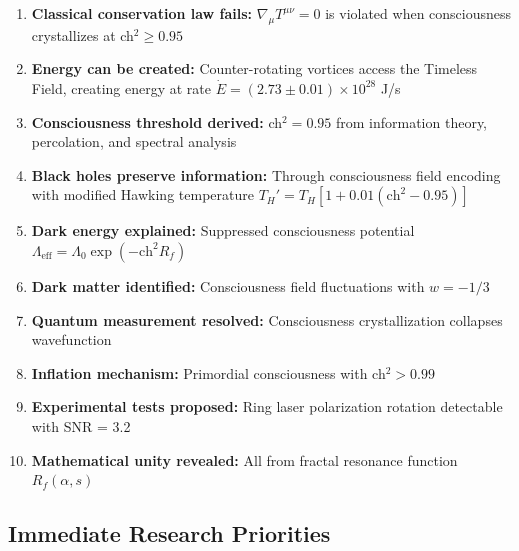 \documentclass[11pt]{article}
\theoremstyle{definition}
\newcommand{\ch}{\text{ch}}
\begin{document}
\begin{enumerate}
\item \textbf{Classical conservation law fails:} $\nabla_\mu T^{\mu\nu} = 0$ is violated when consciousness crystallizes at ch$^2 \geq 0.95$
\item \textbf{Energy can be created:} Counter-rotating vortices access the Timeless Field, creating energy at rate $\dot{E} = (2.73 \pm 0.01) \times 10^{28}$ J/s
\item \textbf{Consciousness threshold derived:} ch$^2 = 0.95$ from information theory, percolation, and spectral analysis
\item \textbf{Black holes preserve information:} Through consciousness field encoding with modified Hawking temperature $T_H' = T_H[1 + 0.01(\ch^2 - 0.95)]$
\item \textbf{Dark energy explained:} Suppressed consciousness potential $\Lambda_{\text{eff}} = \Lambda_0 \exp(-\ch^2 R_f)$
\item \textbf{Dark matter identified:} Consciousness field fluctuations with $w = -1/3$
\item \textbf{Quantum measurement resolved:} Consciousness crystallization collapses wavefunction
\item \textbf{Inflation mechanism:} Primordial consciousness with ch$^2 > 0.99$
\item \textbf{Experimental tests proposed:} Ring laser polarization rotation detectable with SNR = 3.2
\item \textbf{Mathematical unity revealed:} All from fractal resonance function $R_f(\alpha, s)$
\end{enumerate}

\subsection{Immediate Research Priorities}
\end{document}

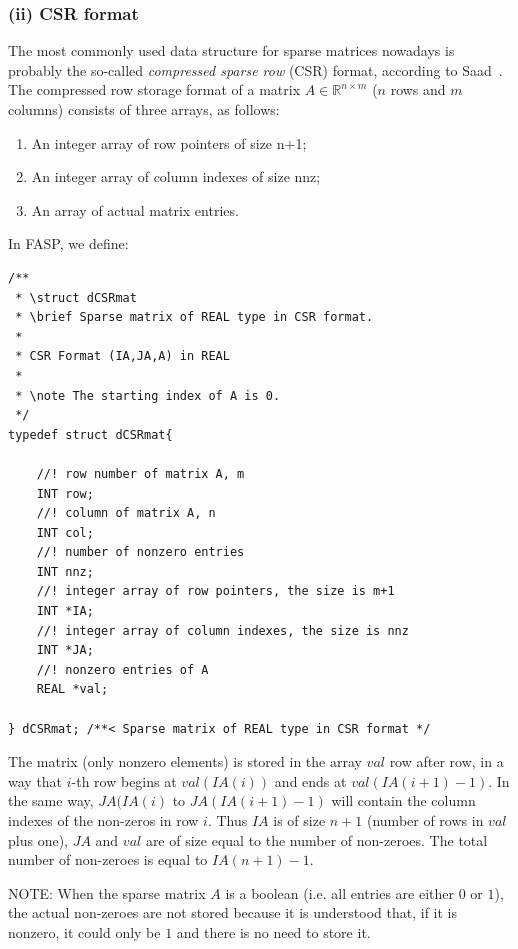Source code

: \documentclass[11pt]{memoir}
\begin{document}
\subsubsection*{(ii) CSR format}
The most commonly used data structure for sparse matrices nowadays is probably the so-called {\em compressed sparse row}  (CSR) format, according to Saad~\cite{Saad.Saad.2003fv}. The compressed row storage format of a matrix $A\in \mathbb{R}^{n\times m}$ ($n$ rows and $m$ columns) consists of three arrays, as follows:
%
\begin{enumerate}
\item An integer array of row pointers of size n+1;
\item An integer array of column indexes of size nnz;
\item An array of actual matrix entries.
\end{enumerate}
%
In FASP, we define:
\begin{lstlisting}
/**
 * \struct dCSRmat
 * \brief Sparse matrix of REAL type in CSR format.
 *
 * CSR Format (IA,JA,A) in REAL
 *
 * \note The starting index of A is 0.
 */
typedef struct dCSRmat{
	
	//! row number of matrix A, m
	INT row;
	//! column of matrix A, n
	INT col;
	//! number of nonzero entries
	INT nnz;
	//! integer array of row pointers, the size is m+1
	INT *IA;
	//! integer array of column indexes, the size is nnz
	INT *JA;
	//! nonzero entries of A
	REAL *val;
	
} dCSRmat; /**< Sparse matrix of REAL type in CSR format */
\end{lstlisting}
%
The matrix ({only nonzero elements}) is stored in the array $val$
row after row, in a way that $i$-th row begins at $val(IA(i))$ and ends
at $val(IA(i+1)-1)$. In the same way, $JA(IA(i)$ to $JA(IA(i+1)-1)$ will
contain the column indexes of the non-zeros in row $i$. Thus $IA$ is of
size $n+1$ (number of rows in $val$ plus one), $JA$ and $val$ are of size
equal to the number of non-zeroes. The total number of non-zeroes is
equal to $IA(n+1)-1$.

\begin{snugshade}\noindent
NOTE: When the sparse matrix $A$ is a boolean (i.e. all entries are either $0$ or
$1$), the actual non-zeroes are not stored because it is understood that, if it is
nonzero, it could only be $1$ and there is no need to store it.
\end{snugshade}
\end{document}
____________________
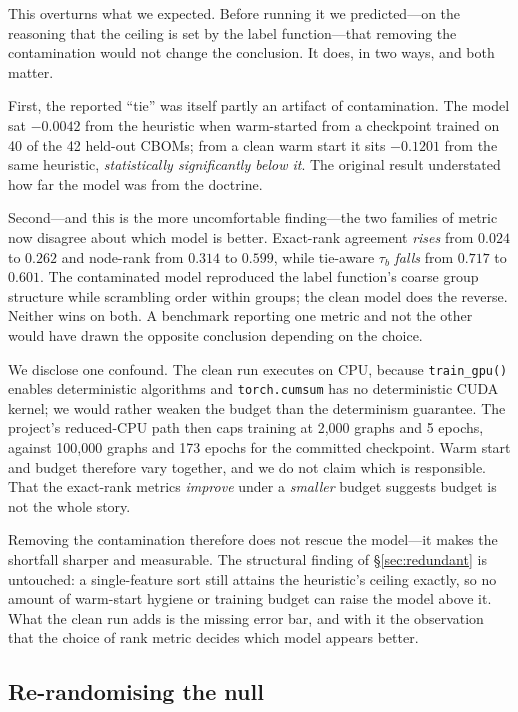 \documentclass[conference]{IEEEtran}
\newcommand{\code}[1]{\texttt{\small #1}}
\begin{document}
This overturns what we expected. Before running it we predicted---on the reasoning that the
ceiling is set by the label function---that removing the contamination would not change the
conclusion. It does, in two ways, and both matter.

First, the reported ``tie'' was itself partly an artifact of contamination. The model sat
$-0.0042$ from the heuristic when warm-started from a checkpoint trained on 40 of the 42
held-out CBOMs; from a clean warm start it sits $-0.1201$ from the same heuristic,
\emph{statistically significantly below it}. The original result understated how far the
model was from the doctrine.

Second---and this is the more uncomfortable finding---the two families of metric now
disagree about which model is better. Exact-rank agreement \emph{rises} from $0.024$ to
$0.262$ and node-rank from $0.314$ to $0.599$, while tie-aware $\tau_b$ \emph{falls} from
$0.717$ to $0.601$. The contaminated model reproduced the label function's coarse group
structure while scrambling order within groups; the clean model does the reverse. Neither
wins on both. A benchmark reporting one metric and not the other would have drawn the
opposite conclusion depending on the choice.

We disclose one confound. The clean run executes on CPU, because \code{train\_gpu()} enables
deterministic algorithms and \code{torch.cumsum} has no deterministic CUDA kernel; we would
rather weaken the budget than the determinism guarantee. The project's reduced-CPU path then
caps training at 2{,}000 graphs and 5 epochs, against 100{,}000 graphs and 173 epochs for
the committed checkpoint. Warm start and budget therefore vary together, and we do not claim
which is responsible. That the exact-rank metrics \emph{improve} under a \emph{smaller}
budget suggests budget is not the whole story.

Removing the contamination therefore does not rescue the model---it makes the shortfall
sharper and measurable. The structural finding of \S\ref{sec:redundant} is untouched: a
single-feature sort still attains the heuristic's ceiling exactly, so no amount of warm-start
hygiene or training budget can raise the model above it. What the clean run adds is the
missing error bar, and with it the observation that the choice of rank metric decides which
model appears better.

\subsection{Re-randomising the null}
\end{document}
____________________
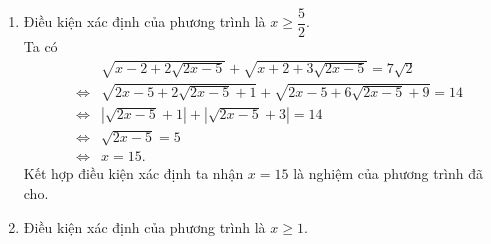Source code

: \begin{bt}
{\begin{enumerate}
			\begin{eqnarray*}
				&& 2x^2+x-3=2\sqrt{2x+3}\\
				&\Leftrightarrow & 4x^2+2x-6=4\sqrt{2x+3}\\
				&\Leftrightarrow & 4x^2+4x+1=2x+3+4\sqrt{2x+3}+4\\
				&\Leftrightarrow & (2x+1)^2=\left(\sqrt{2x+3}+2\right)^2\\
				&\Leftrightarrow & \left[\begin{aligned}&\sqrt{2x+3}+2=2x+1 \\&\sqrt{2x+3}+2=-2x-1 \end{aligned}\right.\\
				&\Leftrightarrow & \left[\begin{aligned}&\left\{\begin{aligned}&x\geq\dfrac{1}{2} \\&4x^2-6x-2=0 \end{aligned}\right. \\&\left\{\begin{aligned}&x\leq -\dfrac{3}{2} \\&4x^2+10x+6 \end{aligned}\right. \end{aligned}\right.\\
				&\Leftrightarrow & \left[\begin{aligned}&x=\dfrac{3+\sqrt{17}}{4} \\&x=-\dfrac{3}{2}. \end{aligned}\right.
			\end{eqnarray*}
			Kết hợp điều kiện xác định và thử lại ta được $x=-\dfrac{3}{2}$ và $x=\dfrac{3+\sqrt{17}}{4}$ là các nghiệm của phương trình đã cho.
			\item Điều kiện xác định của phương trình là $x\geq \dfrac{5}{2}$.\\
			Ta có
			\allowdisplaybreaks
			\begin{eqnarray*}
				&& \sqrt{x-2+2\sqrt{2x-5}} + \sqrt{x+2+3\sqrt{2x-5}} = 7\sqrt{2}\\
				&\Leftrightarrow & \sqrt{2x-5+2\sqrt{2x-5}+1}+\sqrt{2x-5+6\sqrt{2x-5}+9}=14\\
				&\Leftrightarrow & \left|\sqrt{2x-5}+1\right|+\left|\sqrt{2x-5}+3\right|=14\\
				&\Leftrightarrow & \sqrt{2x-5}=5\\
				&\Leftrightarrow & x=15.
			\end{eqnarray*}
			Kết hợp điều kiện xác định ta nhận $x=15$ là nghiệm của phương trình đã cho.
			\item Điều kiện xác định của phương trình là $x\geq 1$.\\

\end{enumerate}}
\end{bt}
____________________
_About this exercise_
From the entries above, extract every line where the word "dfrac" appears.

_Written solution_
				&\Leftrightarrow & \left[\begin{aligned}&\left\{\begin{aligned}&x\geq\dfrac{1}{2} \\&4x^2-6x-2=0 \end{aligned}\right. \\&\left\{\begin{aligned}&x\leq -\dfrac{3}{2} \\&4x^2+10x+6 \end{aligned}\right. \end{aligned}\right.\\
				&\Leftrightarrow & \left[\begin{aligned}&x=\dfrac{3+\sqrt{17}}{4} \\&x=-\dfrac{3}{2}. \end{aligned}\right.
			Kết hợp điều kiện xác định và thử lại ta được $x=-\dfrac{3}{2}$ và $x=\dfrac{3+\sqrt{17}}{4}$ là các nghiệm của phương trình đã cho.
			\item Điều kiện xác định của phương trình là $x\geq \dfrac{5}{2}$.\\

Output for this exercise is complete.